USD/CAD seems vulnerable near multi-week low, below 1.3600 amid bullish Oil prices
- USD/CAD drops to over a three-week low, though lacks strong follow-through.
- Bullish Crude Oil prices continue to underpin the Loonie and exert pressure.
- A modest USD strength lends some support to the pair and helps limit losses.
The USD/CAD pair turns lower for the third straight day following an early uptick to the 1.3615 area on Wednesday and drops to its lowest level since early March heading into the North American session. The pair, however, manage to bounce a few pips in the last hour and currently trades with only modest intraday losses, just below the 1.3600 round-figure mark.
Crude Oil prices prolong a three-day-ole bullish trend and climb to over a two-week high, which, in turn, is seen underpinning the commodity-linked Loonie and exerting some downward pressure on the USD/CAD pair. A halt to some exports from Iraq's Kurdistan region raised concerns about tightening global supplies. This, along with hopes for a strong fuel demand recovery in China, continues to support Oil prices amid a drop in US crude inventories.

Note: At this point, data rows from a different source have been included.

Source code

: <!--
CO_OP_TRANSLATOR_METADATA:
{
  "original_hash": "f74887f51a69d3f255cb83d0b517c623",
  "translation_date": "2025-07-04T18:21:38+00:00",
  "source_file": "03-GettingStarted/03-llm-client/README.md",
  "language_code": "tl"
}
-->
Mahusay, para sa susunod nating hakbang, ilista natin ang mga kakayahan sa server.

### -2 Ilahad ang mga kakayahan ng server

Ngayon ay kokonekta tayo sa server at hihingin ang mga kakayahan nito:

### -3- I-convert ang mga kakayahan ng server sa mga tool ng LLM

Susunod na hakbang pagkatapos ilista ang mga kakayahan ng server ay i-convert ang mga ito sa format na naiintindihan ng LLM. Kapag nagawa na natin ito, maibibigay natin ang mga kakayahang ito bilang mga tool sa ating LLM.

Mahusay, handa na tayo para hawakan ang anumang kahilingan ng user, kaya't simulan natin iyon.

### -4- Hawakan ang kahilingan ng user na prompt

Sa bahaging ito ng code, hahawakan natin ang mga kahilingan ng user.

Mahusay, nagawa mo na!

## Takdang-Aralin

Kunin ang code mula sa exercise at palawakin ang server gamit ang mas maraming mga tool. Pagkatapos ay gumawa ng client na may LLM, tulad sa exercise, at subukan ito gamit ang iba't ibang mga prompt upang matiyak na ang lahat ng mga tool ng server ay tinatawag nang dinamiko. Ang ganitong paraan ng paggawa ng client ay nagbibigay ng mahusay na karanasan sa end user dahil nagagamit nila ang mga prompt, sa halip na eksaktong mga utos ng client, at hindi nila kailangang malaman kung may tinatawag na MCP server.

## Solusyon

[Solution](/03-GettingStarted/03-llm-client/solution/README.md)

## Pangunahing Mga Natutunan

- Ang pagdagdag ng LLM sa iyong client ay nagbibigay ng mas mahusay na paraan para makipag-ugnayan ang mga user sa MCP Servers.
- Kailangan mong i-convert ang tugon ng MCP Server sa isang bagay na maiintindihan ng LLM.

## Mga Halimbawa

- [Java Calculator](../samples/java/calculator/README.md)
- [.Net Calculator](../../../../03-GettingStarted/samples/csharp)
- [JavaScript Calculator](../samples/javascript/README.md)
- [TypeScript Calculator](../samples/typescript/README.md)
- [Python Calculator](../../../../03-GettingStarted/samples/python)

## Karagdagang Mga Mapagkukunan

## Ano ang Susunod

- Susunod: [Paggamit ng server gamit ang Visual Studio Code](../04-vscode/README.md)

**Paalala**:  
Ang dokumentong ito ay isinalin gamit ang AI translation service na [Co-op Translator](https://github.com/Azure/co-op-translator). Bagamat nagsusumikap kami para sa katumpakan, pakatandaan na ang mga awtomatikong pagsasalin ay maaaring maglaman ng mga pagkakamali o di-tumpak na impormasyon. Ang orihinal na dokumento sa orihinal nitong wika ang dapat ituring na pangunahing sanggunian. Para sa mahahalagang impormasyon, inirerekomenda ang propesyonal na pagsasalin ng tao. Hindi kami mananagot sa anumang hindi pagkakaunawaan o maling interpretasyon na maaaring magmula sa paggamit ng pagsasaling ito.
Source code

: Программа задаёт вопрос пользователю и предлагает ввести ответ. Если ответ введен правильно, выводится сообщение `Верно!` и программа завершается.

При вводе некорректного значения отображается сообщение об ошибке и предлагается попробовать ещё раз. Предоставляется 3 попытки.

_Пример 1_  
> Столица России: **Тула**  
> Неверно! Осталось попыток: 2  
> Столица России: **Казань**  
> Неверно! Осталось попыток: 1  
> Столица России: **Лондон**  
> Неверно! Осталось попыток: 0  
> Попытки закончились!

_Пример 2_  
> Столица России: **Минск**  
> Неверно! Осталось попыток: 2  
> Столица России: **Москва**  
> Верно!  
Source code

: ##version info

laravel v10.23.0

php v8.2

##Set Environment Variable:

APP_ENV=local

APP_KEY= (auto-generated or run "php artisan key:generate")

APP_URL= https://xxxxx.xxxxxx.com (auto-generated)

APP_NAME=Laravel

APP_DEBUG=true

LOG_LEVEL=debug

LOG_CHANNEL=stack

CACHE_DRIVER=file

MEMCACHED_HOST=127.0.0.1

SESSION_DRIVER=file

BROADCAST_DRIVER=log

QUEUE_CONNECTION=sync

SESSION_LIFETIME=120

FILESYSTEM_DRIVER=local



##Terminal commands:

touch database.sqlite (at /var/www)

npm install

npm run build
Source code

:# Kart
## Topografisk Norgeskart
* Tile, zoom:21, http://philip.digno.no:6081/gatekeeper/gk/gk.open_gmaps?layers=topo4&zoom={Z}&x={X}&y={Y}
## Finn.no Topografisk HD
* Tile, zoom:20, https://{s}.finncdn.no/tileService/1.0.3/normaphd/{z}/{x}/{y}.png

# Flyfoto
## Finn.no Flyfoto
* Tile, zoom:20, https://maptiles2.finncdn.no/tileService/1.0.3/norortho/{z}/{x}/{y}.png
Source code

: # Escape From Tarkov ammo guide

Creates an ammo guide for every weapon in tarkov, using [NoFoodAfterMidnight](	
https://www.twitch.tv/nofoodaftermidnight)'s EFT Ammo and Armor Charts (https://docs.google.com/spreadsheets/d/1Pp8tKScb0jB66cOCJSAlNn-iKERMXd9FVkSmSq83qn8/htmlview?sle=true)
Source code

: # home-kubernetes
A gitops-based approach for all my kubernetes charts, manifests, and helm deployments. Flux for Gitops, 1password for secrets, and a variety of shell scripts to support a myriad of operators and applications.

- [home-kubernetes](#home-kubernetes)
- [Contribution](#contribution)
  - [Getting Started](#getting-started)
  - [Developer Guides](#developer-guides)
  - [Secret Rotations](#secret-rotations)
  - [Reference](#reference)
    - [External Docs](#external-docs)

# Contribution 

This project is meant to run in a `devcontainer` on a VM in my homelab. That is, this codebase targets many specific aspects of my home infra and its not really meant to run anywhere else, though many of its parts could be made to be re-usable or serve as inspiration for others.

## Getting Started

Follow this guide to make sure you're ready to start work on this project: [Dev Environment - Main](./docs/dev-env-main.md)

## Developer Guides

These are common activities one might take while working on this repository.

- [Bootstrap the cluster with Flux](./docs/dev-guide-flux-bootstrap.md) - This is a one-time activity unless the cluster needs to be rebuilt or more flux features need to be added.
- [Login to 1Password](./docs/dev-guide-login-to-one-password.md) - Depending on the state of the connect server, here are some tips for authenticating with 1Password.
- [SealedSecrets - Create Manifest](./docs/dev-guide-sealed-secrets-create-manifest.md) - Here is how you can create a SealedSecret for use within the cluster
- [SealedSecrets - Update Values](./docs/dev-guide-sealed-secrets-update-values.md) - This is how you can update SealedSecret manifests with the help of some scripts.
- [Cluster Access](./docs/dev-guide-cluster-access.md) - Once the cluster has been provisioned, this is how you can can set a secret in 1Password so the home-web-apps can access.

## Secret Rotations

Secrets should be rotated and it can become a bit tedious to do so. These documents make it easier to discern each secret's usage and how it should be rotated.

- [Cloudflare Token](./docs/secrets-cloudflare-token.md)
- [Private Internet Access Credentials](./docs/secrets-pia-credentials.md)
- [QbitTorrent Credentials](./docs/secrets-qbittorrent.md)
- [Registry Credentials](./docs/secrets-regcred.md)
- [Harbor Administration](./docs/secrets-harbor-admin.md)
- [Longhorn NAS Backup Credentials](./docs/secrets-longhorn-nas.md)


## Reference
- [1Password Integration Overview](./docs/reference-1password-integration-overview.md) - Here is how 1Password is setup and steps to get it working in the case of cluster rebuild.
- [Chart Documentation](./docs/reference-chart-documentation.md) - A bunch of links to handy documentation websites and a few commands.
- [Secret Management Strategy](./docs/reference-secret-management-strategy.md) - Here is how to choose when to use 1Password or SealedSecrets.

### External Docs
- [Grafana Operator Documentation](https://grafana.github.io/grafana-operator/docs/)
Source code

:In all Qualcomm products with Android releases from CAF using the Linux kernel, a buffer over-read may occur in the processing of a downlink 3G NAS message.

In fact, market sources, citing American Petroleum Institute figures on Tuesday, suggested that Crude stocks in the US fell by 6.1 million barrels last week. Investors now look to the official US inventory data from the Energy Information Administration to see if it confirms the Crude stock decline. In the meantime, easing fears of a full-blown banking crisis remains supportive of the prevalent risk-on environment and lends additional support to the black liquid.
That said, the emergence of some US Dollar (USD) buying lends some support to the USD/CAD pair and limits the downside, at least for the time being. The USD uptick, meanwhile, lacks any obvious fundamental catalyst and runs the risk of fizzling out rather quickly in the wake of the Federal Reserve's (Fed) less hawkish outlook. In fact, the US central bank signalled last week that a pause to interest rate hikes was on the horizon amid the recent banking turmoil.
This, along with a fresh leg down in the US Treasury bond yields and a generally positive tone around the equity markets, keeps a lid on any meaningful gains for the safe-haven Greenback. The fundamental backdrop suggests that the path of least resistance for the USD/CAD pair is to the downside. The negative outlook is reinforced by the overnight breakdown below the 1.3630 support. Hence, any attempted recovery move might still be seen as a selling opportunity.